特徴量の抽出(出典:TOGIS提供資料)

余剰配置15%削減を実現

 今回の件数予測ではどんなデータを基に分析しているのだろうか。

 前年の同じ日、同じ月と曜日の日の作業件数は、今年の予測をする上で有効なデータの1つだ。ただし、単純に日付を1年ずらせば前年のデータが使えるわけではない。

 「例えばゴールデンウイークの日付や曜日を調べると、今年の5月1日は去年の何日に当たるかは、連休全体の休みの並びを見ないと分かりません。前年同日のマッピングは、全て自動的にできないところもあります」(田村氏)

 その他の複数の因子を検討して結果と照合すると、結局前年同日のマッピングを行った1年前の作業件数が最も実績値と合致することが分かった。転勤や学校への入学など、引っ越しの際のガスの開栓は、月末月初、期末期初に固まる傾向が強い。1年前だけでなく、2年前の作業件数も相関が強い。最初にシミュレーションした結果は、日によってかなり実績値とずれているところもあったが、調整を加えて精度を上げた。

 当初目標としていたのは人による予測と比較して10%程度の余剰配置の削減だったが、調整を重ね、AIによる予測の精度を高めた結果、最終的に15%まで削減できた。

 「ただし、本プロジェクトは余剰配置の削減が目的ではなく、適正配置によるお客さまサービスの向上が目的です。余ったリソースを他のお客さまの多様なニーズにお応えし、暮らしを支えるサービスの提供につなげていけると考えています」(樋口氏)


予測精度の評価(出典:TOGIS提供資料)

 前年の日付や季節性など、今回予測に用いている特徴量は、個別に捉えるとどれも納得しやすい項目であり、逆にいうと突飛(とっぴ)なものはない。それらを単純にルールベースで判定するのでなく、AIによる分析を行っている理由は何だろうか。樋口氏はこう答える。

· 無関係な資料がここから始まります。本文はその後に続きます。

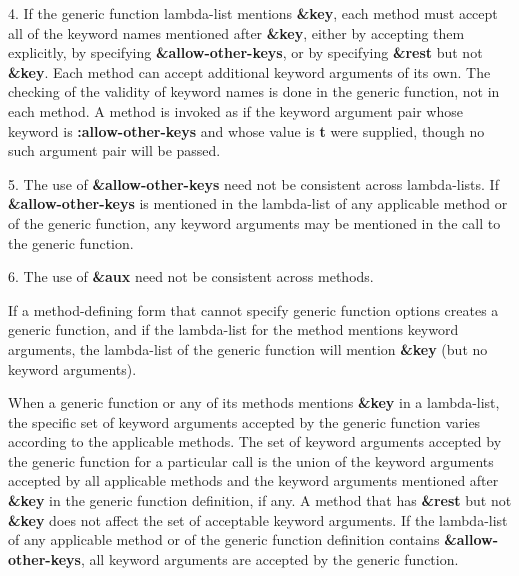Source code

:\item{4.} If the generic function lambda-list mentions {\bf \&key}, each
method must accept all of the keyword names mentioned after {\bf \&key},
either by accepting them explicitly, by specifying {\bf
\&allow-other-keys}, or by specifying {\bf \&rest} but not {\bf \&key}.
Each method can accept additional keyword arguments of its own.  The
checking of the validity of keyword names is done in the generic
function, not in each method. A method is invoked as if the keyword
argument pair whose  keyword is {\bf :allow-other-keys} and whose value
is {\bf t} were supplied, though no such argument pair will be passed.

\item{5.} The use of {\bf \&allow-other-keys} need not be consistent
across lambda-lists.  If {\bf \&allow-other-keys} is mentioned in 
the lambda-list of any applicable method or of the generic function,
any keyword arguments may be mentioned in the call to the
generic function.

\item{6.} The use of {\bf \&aux} need not be consistent across methods.

If a method-defining form that cannot specify generic function options
creates a generic function, and if the lambda-list for the method
mentions keyword arguments, the lambda-list of the generic function
will mention {\bf \&key} (but no keyword arguments).

\endlist


\endsubSection%



When a generic function or any of its methods mentions {\bf \&key} in
a lambda-list, the specific set of keyword arguments accepted by the
generic function varies according to the applicable methods.  The set
of keyword arguments accepted by the generic function for a particular
call is the union of the keyword arguments accepted by all applicable
methods and the keyword arguments mentioned after {\bf \&key} in the
generic function definition, if any.  A method that has {\bf \&rest}
but not {\bf \&key} does not affect the set of acceptable keyword
arguments.  If the lambda-list of any applicable method or of the
generic function definition contains {\bf \&allow-other-keys}, all
keyword arguments are accepted by the generic function.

 「確かに特徴量を個別に見ると当たり前に見える項目がほとんどです。しかしそれらの種類が多いため、ルールベースの調整では結果が硬直化してしまいます。175万件のガス顧客に対する作業の結果を機械的に判定するだけでは、さじ加減ができません。AIモデルを活用し、状況に応じた柔軟で最適な判定を目指しています」


マッピングによる誤差チューニングも検討(出典:TOGIS提供資料)

 現在のところ、年間数日存在する「特異日」については精度の面で課題を残しているものの、AIによる予測はおおむね満足できる結果が出た。AIのモデルが陳腐化しないようにする再学習は、半年に一度をめどに、企画グループの樋口氏を中心とした3人のチームで行っていく。

 「今後は、LPG(プロパンガス)を扱うグループ会社など、同様なリソース配分の課題を抱える東邦ガスグループ企業にも、AIによる最適化を進めていきたいと考えています」と樋口氏は語る。

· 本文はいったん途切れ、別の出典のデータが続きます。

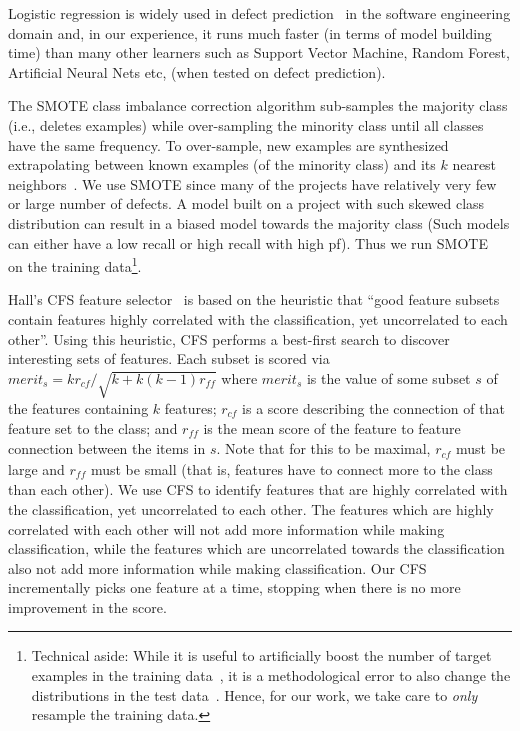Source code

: \documentclass[10pt,journal,compsoc]{IEEEtran}
\newcommand{\respto}[1]{
\fcolorbox{black}{black!15}{%
\label{resp:#1}%
\bf\scriptsize R{#1}}}
\begin{document}
Logistic regression  \respto{1-5a} {\color{blue}  is widely used in defect prediction~\cite{ghotra2015revisiting,zhang2017data,he2012investigation,nam2013transfer,pan2010domain} in the software engineering domain and, in our experience,
it runs much faster (in terms of model building time) than many other learners such as Support Vector Machine, Random Forest, Artificial Neural Nets etc, (when tested on defect prediction).}

\respto{1-5b} {\color{blue} The SMOTE class imbalance correction algorithm sub-samples the majority class (i.e., deletes examples) while over-sampling the minority class until all classes have the same frequency. To over-sample, new examples are synthesized extrapolating between known examples (of the minority class) and its $k$ nearest neighbors~\cite{Chawla2002}.
We use SMOTE since many of the projects have relatively very few or large number of defects. A model built on a project with such skewed class distribution can result in a biased model towards the majority class (Such models can either have a low recall or high recall with high pf). Thus we run SMOTE~\cite{tan2015online,wang2013using,sun2012using,khoshgoftaar2010attribute} on the training data\footnote{Technical aside: While it is useful
  to artificially boost the number of target examples
in the training data~\cite{Chawla2002,Pelayo2007,mensah2017investigating}, it is a methodological error to also change the distributions in   the test data~\cite{agrawal17}. Hence, for our work,
we take care to {\em only} resample the training data.}}.

\respto{1-5c} {\color{blue} Hall's
CFS feature selector~\cite{hall1999correlation} 
is based on the heuristic
that ``good feature subsets contain features highly correlated with the classification, yet uncorrelated to each other''. Using this heuristic,
CFS performs a best-first search  to discover interesting sets of features.
Each subset is  scored via
$\mathit{merit}_s = kr_{\mathit{cf}}/\sqrt{k+k(k-1)r_{\mathit{ff}}}$
where
$\mathit{merit}_s$ is the value of some subset $s$ of the
features containing $k$ features; 
$r_{\mathit{cf}}$ is a score describing the connection of that feature
set to the class;
and $r_{\mathit{ff}}$ is the mean score of the feature to feature
connection between the items in $s$.
Note that for this to be maximal, $r_{\mathit{cf}}$  must be large
and $r_{\mathit{ff}}$ must be small (that is, features have to connect more to the class than each other). We use CFS  to identify features that are highly correlated with the classification, yet uncorrelated to each other. The features which are  highly correlated with each other will not add more information while making classification, while the features which are uncorrelated towards the classification also not add more information while making classification.  Our  CFS   incrementally picks one feature at a time, stopping when there is no more improvement in the score. }
\end{document}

 「今回は作業件数予測でしたが、それ以外の部分でもAIの利用余地はあると思います。テーマによって分析モデルは一から作りますが、AI導入と運用のプロセスは今回のプロジェクトでひな型ができました」

 樋口氏は「データ活用が進んでいる製造業などと比べて、インフラ系企業の当社グループはデータ活用の余地が多いと感じています。さらなるデータ活用を通じてグループ全体のDXに貢献して行きたいと考えています」と話す。AIの可能性を探り、現場視点の課題解決策を生み出すTOGISの挑戦はこれからも続く。